[[ Data for processing open ]]

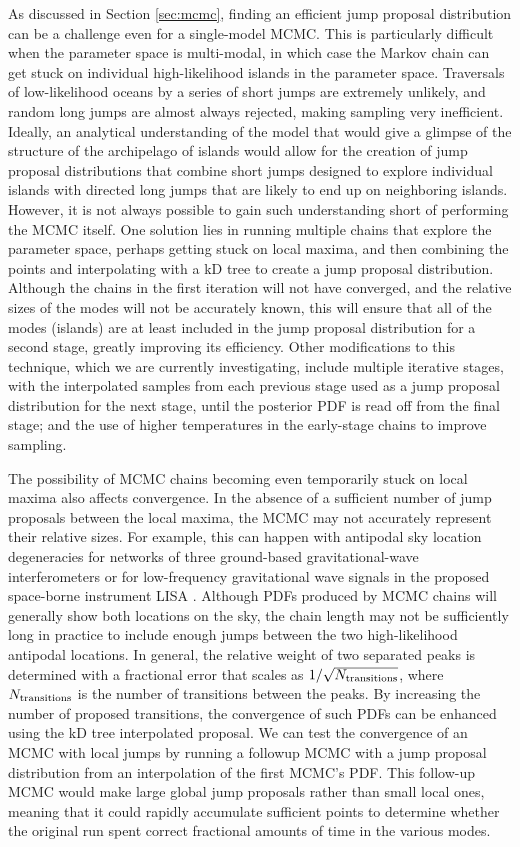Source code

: \documentclass[prd,preprint]{revtex4}
\begin{document}
As discussed in Section \ref{sec:mcmc}, finding an efficient jump proposal distribution can be a challenge even for a single-model MCMC.  This is particularly difficult when the parameter space is multi-modal, in which case the Markov chain can get stuck on individual high-likelihood islands in the parameter space.  Traversals of low-likelihood oceans by a series of short jumps are extremely unlikely, and random long jumps are almost always rejected, making sampling very inefficient.  Ideally, an analytical understanding of the model that would give a glimpse of the structure of the archipelago of islands would allow for the creation of jump proposal distributions that combine short jumps designed to explore individual islands with directed long jumps that are likely to end up on neighboring islands.  However, it is not always possible to gain such understanding short of performing the MCMC itself.  One solution lies in running multiple chains that explore the parameter space, perhaps getting stuck on local maxima, and then combining the points and interpolating with a kD tree to create a jump proposal distribution.  Although the chains in the first iteration will not have converged, and the relative sizes of the modes will not be accurately known, this will ensure that all of the modes (islands) are at least included in the jump proposal distribution for a second stage, greatly improving its efficiency.  Other modifications to this technique, which we are currently investigating, include multiple iterative stages, with the interpolated samples from each previous stage used as a jump proposal distribution for the next stage, until the posterior PDF is read off from the final stage; and the use of higher temperatures in the early-stage chains to improve sampling.

The possibility of MCMC chains becoming even temporarily stuck on
local maxima also affects convergence.  In the absence of a sufficient
number of jump proposals between the local maxima, the MCMC may not
accurately represent their relative sizes.  For example, this can
happen with antipodal sky location degeneracies for networks of three
ground-based gravitational-wave interferometers or for low-frequency
gravitational wave signals in the proposed space-borne instrument LISA
\cite{LISA}.  Although PDFs produced by MCMC chains will generally
show both locations on the sky, the chain length may not be
sufficiently long in practice to include enough jumps between the two
high-likelihood antipodal locations.  In general, the relative weight
of two separated peaks is determined with a fractional error that
scales as $1/\sqrt{N_{\textnormal{transitions}}}$, where
$N_{\textnormal{transitions}}$ is the number of transitions between
the peaks.  By increasing the number of proposed transitions, the
convergence of such PDFs can be enhanced using the kD tree
interpolated proposal.  We can test the convergence of an MCMC with
local jumps by running a followup MCMC with a jump proposal
distribution from an interpolation of the first MCMC's PDF.  This
follow-up MCMC would make large global jump proposals rather than
small local ones, meaning that it could rapidly accumulate sufficient
points to determine whether the original run spent correct fractional
amounts of time in the various modes.
\end{document}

[[ Data for processing closed ]]

Prompt
Above are the entries. Quote exactly the lines from the one bearing "number of jump" through the one bearing "show both locations".

Response
number of jump proposals between the local maxima, the MCMC may not
accurately represent their relative sizes.  For example, this can
happen with antipodal sky location degeneracies for networks of three
ground-based gravitational-wave interferometers or for low-frequency
gravitational wave signals in the proposed space-borne instrument LISA
\cite{LISA}.  Although PDFs produced by MCMC chains will generally
show both locations on the sky, the chain length may not be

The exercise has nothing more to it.